- [What you should do]: Please print each record that follows precisely as it appears.

Start of Information provided

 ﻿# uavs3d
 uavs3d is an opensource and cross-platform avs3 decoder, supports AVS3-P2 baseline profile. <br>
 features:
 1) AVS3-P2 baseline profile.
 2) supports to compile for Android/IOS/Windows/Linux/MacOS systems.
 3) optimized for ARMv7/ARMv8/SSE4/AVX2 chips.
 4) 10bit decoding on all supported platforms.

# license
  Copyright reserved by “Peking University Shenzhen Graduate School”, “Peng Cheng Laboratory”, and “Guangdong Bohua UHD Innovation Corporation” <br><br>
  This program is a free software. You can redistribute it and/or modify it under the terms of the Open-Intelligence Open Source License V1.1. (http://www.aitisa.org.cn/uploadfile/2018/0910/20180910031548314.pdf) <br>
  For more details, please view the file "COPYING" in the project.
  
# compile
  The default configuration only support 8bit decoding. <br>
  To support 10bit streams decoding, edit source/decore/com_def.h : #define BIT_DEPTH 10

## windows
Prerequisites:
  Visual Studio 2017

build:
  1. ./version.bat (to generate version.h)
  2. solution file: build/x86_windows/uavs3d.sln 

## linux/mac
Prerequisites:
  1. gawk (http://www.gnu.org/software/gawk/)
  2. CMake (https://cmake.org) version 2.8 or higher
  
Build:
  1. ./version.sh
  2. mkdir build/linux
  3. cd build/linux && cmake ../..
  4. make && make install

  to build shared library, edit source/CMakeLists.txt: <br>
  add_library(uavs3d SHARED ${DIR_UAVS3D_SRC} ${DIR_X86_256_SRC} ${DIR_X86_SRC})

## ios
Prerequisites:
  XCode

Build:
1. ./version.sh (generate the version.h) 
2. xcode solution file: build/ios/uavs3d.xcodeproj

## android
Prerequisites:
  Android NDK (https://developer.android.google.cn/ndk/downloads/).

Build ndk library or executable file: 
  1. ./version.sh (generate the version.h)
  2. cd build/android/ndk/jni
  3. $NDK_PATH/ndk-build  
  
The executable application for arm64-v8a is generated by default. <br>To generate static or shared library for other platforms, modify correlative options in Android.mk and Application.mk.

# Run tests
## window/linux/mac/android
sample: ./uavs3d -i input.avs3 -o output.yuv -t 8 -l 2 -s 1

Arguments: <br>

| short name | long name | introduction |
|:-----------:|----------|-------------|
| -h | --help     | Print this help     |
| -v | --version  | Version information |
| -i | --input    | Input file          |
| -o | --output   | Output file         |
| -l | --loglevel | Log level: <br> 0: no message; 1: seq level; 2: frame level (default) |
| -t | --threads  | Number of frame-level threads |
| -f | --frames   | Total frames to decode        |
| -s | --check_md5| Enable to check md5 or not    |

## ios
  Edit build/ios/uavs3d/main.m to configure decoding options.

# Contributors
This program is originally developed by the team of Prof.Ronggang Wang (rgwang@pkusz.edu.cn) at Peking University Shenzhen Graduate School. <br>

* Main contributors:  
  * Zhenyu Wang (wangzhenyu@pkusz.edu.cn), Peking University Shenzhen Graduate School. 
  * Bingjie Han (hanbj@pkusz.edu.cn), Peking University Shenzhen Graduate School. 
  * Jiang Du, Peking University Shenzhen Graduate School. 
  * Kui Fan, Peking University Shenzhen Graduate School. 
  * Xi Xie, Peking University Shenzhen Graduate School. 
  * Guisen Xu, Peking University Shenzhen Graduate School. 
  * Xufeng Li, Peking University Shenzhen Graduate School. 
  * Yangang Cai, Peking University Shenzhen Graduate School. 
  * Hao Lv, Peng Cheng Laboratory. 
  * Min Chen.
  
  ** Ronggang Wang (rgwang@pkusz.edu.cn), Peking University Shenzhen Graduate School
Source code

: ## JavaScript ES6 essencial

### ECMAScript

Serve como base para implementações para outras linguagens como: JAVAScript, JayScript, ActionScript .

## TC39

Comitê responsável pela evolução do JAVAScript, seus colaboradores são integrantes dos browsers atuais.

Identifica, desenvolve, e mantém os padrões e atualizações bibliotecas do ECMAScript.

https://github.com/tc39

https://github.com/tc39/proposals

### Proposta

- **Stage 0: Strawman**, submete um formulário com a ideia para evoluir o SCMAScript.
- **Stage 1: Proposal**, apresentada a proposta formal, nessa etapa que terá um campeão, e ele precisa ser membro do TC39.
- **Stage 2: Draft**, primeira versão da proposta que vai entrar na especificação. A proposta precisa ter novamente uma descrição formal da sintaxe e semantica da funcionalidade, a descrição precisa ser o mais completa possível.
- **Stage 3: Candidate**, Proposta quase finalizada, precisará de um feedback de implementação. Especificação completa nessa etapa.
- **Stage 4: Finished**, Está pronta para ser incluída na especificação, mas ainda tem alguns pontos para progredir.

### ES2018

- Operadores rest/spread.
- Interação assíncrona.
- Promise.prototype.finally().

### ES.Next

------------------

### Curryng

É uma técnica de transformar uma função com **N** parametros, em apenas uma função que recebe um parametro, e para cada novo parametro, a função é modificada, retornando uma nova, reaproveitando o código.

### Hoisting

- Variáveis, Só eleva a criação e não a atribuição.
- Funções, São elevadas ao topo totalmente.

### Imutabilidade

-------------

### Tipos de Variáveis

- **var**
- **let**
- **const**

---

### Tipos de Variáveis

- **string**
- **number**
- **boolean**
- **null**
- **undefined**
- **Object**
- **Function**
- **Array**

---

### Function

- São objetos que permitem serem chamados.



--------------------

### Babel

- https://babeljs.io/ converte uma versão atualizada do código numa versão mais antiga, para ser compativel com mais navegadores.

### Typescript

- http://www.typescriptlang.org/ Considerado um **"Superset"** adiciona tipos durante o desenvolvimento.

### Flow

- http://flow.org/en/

End of Information provided

- [Reply to the task]:
 ﻿# uavs3d
 uavs3d is an opensource and cross-platform avs3 decoder, supports AVS3-P2 baseline profile. <br>
 features:
 1) AVS3-P2 baseline profile.
 2) supports to compile for Android/IOS/Windows/Linux/MacOS systems.
 3) optimized for ARMv7/ARMv8/SSE4/AVX2 chips.
 4) 10bit decoding on all supported platforms.

# license
  Copyright reserved by “Peking University Shenzhen Graduate School”, “Peng Cheng Laboratory”, and “Guangdong Bohua UHD Innovation Corporation” <br><br>
  This program is a free software. You can redistribute it and/or modify it under the terms of the Open-Intelligence Open Source License V1.1. (http://www.aitisa.org.cn/uploadfile/2018/0910/20180910031548314.pdf) <br>
  For more details, please view the file "COPYING" in the project.
  
# compile
  The default configuration only support 8bit decoding. <br>
  To support 10bit streams decoding, edit source/decore/com_def.h : #define BIT_DEPTH 10

## windows
Prerequisites:
  Visual Studio 2017

build:
  1. ./version.bat (to generate version.h)
  2. solution file: build/x86_windows/uavs3d.sln 

## linux/mac
Prerequisites:
  1. gawk (http://www.gnu.org/software/gawk/)
  2. CMake (https://cmake.org) version 2.8 or higher
  
Build:
  1. ./version.sh
  2. mkdir build/linux
  3. cd build/linux && cmake ../..
  4. make && make install

  to build shared library, edit source/CMakeLists.txt: <br>
  add_library(uavs3d SHARED ${DIR_UAVS3D_SRC} ${DIR_X86_256_SRC} ${DIR_X86_SRC})

## ios
Prerequisites:
  XCode

Build:
1. ./version.sh (generate the version.h) 
2. xcode solution file: build/ios/uavs3d.xcodeproj

## android
Prerequisites:
  Android NDK (https://developer.android.google.cn/ndk/downloads/).

Build ndk library or executable file: 
  1. ./version.sh (generate the version.h)
  2. cd build/android/ndk/jni
  3. $NDK_PATH/ndk-build  
  
The executable application for arm64-v8a is generated by default. <br>To generate static or shared library for other platforms, modify correlative options in Android.mk and Application.mk.

# Run tests
## window/linux/mac/android
sample: ./uavs3d -i input.avs3 -o output.yuv -t 8 -l 2 -s 1

Arguments: <br>

| short name | long name | introduction |
|:-----------:|----------|-------------|
| -h | --help     | Print this help     |
| -v | --version  | Version information |
| -i | --input    | Input file          |
| -o | --output   | Output file         |
| -l | --loglevel | Log level: <br> 0: no message; 1: seq level; 2: frame level (default) |
| -t | --threads  | Number of frame-level threads |
| -f | --frames   | Total frames to decode        |
| -s | --check_md5| Enable to check md5 or not    |

## ios
  Edit build/ios/uavs3d/main.m to configure decoding options.

# Contributors
This program is originally developed by the team of Prof.Ronggang Wang (rgwang@pkusz.edu.cn) at Peking University Shenzhen Graduate School. <br>

* Main contributors:  
  * Zhenyu Wang (wangzhenyu@pkusz.edu.cn), Peking University Shenzhen Graduate School. 
  * Bingjie Han (hanbj@pkusz.edu.cn), Peking University Shenzhen Graduate School. 
  * Jiang Du, Peking University Shenzhen Graduate School. 
  * Kui Fan, Peking University Shenzhen Graduate School. 
  * Xi Xie, Peking University Shenzhen Graduate School. 
  * Guisen Xu, Peking University Shenzhen Graduate School. 
  * Xufeng Li, Peking University Shenzhen Graduate School. 
  * Yangang Cai, Peking University Shenzhen Graduate School. 
  * Hao Lv, Peng Cheng Laboratory. 
  * Min Chen.
  
  ** Ronggang Wang (rgwang@pkusz.edu.cn), Peking University Shenzhen Graduate School
Source code

: ## JavaScript ES6 essencial

### ECMAScript

Serve como base para implementações para outras linguagens como: JAVAScript, JayScript, ActionScript .

## TC39

Comitê responsável pela evolução do JAVAScript, seus colaboradores são integrantes dos browsers atuais.

Identifica, desenvolve, e mantém os padrões e atualizações bibliotecas do ECMAScript.

https://github.com/tc39

https://github.com/tc39/proposals

### Proposta

- **Stage 0: Strawman**, submete um formulário com a ideia para evoluir o SCMAScript.
- **Stage 1: Proposal**, apresentada a proposta formal, nessa etapa que terá um campeão, e ele precisa ser membro do TC39.
- **Stage 2: Draft**, primeira versão da proposta que vai entrar na especificação. A proposta precisa ter novamente uma descrição formal da sintaxe e semantica da funcionalidade, a descrição precisa ser o mais completa possível.
- **Stage 3: Candidate**, Proposta quase finalizada, precisará de um feedback de implementação. Especificação completa nessa etapa.
- **Stage 4: Finished**, Está pronta para ser incluída na especificação, mas ainda tem alguns pontos para progredir.

### ES2018

- Operadores rest/spread.
- Interação assíncrona.
- Promise.prototype.finally().

### ES.Next

------------------

### Curryng

É uma técnica de transformar uma função com **N** parametros, em apenas uma função que recebe um parametro, e para cada novo parametro, a função é modificada, retornando uma nova, reaproveitando o código.

### Hoisting

- Variáveis, Só eleva a criação e não a atribuição.
- Funções, São elevadas ao topo totalmente.

### Imutabilidade

-------------

### Tipos de Variáveis

- **var**
- **let**
- **const**

---

### Tipos de Variáveis

- **string**
- **number**
- **boolean**
- **null**
- **undefined**
- **Object**
- **Function**
- **Array**

---

### Function

- São objetos que permitem serem chamados.



--------------------

### Babel

- https://babeljs.io/ converte uma versão atualizada do código numa versão mais antiga, para ser compativel com mais navegadores.

### Typescript

- http://www.typescriptlang.org/ Considerado um **"Superset"** adiciona tipos durante o desenvolvimento.

### Flow

- http://flow.org/en/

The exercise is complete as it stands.